§ **Your goal**: Only these lines of the data below are wanted: the one with "A capstone project", the one with "Margeson, Jack", and any lines between them, each repeated exactly.

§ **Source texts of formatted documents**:
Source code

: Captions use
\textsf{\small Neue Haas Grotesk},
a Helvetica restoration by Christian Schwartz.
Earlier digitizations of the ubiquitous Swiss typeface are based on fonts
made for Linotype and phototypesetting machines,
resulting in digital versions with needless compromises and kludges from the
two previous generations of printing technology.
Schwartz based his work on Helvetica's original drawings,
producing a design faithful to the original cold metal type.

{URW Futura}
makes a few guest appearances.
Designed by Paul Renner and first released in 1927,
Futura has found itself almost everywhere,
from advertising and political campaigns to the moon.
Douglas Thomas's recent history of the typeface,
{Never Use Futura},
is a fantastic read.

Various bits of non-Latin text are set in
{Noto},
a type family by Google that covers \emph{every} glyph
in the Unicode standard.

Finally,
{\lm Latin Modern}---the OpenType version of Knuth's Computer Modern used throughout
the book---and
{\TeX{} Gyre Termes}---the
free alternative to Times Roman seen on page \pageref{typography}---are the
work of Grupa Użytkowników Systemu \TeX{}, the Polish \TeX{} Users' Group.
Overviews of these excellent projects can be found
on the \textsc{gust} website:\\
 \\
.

==

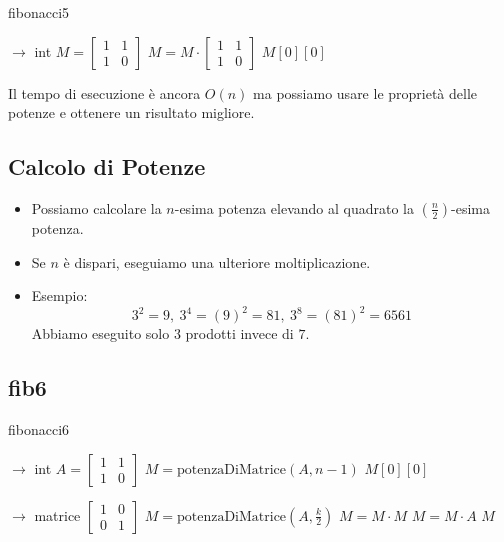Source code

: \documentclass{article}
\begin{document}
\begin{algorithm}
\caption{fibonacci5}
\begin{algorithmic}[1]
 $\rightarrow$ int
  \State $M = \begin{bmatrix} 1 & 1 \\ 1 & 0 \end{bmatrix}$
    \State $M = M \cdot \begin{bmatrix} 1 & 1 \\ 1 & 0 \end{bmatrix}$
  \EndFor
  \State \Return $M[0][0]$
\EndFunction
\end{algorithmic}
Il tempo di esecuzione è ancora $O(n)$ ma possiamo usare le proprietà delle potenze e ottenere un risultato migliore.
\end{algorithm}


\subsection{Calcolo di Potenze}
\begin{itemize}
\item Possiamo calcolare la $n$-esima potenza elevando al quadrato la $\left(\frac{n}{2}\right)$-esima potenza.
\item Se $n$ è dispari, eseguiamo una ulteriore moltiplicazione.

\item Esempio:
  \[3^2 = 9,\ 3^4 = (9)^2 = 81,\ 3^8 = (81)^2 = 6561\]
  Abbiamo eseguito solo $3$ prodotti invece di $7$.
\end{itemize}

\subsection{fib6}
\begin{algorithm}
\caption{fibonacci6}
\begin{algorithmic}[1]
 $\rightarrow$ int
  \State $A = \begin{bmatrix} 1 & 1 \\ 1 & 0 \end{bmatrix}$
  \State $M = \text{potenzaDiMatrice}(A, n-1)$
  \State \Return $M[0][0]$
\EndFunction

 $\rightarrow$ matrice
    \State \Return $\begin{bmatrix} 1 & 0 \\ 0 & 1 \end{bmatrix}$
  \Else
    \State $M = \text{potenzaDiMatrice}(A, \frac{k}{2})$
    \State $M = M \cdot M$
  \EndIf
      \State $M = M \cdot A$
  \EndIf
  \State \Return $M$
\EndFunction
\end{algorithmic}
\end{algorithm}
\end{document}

--

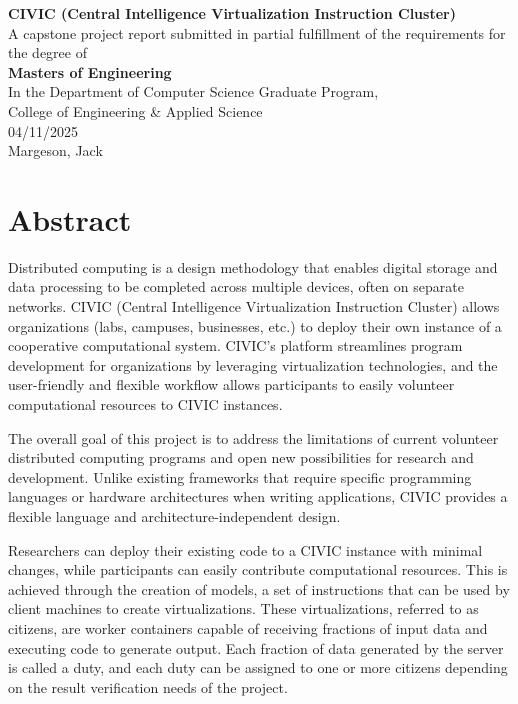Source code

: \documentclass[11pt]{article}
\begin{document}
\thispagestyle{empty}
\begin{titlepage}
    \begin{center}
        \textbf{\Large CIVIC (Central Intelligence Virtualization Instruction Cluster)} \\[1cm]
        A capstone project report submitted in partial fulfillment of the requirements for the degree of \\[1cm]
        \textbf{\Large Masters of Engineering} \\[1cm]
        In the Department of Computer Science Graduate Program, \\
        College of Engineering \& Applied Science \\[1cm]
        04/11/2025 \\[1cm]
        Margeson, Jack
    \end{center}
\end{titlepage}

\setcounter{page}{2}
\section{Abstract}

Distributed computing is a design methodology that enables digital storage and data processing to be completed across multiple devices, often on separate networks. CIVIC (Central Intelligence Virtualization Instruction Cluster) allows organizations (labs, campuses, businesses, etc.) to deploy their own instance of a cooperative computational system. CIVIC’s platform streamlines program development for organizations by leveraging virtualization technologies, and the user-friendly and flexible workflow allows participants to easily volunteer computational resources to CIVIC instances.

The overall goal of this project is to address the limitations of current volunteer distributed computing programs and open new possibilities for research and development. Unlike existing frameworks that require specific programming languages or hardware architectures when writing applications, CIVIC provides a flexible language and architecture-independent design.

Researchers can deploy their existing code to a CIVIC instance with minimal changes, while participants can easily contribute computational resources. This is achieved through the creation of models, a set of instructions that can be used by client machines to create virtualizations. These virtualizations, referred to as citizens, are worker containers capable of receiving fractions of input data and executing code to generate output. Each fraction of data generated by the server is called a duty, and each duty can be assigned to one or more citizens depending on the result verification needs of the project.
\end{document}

§ **Response**:
        A capstone project report submitted in partial fulfillment of the requirements for the degree of \\[1cm]
        \textbf{\Large Masters of Engineering} \\[1cm]
        In the Department of Computer Science Graduate Program, \\
        College of Engineering \& Applied Science \\[1cm]
        04/11/2025 \\[1cm]
        Margeson, Jack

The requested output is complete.